Everyone who took part in the initiative was asked to wear a brightly colored “Bold Faith” wristband throughout the month. Whenever they saw someone else wearing the same wristband, they were asked to talk with them, find out what church they were from, and encourage them. It was not uncommon to see people wearing our colorful wristbands in the bank, the grocery store, or the restaurant.
My wife and I were in the checkout line at Walmart when I spotted a wristband on the arm of the young woman working the register. I asked her where she went to church, and she told me. I said, “Your pastor is a friend of mine. He is a great guy!”
She smiled and said something to affirm my comment. That was when a mischievous idea struck me, and I acted on it immediately — to my wife’s chagrin. I said to the cashier, “And I so admire the changes your pastor has made in his life since he got out of prison.”
Of course, her pastor had never been in prison. He was raised in Sunday School and church and went off to Bible College after high school to prepare for ministry. He was the white sheep in a family of white sheep. But the cashier did not know that. She gaped at me open-mouthed, apparently in astonishment.
I quickly said, “I am just joking. He was never in prison.” She seemed relieved but, like my wife, was unamused. But when I told my pastor friend what I had said to his parishioner, he got a kick out of it.
I have since wondered if the woman I joked with was surprised because she knew her pastor’s history and was sure he had never been in prison or if she was surprised at the idea that her pastor could ever have done anything bad. Did she think that her pastor, or pastors in general, have always lived morally blameless lives?
One of the foundational beliefs of Christianity is that people can change. But this does not go far enough. One of the foundational beliefs of Christianity is that people will change. An encounter with God is necessarily transformational. In a normal Christian life, wherever it begins — in prison or in church, when one is fifty years old or five — people experience change, growth, renovation.
It should not surprise us that converts need to change. Change is not only normative; it is necessary. Whether a person is just starting out or has been at this discipleship to Jesus thing for decades, he or she will need to overcome selfishness, fear, anger and a hundred other faults. To be happy, to be whole, requires change.
The biblical writers took for granted that change would be ongoing in the lives of their readers. They assumed that they would “grow,” “mature” and even “put to death the misdeeds of the body.” Church members were expected to increase “in the knowledge of God” and “grow up into [their] salvation.”
But what happens when a church holds no expectation for growth, when its people act as if all their changes and growth have already taken place? This kind of church looks good on the outside for no one acknowledges failure — to do so would amount to ecclesial suicide. But people remain stuck in destructive habits, and the relational fallout is continual.

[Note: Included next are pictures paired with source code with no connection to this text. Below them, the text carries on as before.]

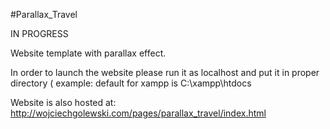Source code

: #Parallax_Travel

IN PROGRESS

Website template with parallax effect.

In order to launch the website please run it as localhost and put it in proper directory ( example: default for xampp is C:\xampp\htdocs 

Website is also hosted at:
http://wojciechgolewski.com/pages/parallax_travel/index.html
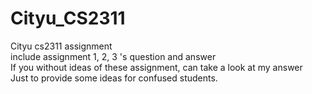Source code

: # Cityu_CS2311  
Cityu cs2311 assignment  
include assignment 1, 2, 3 's question and answer  
If you without ideas of these assignment, can take a look at my answer  
Just to provide some ideas for confused students.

Church members’ unhappiness and failure cannot be seen; it is too well hidden. Outsiders think, “I could never be a part of that church. They would not want me; my life is too messed up.” And so, people miss out on the change they so desire because they assume that they must be perfect before they can enter the church.
The church needs leaders who expect church members to change, who talk about it openly, and model it in their own lives.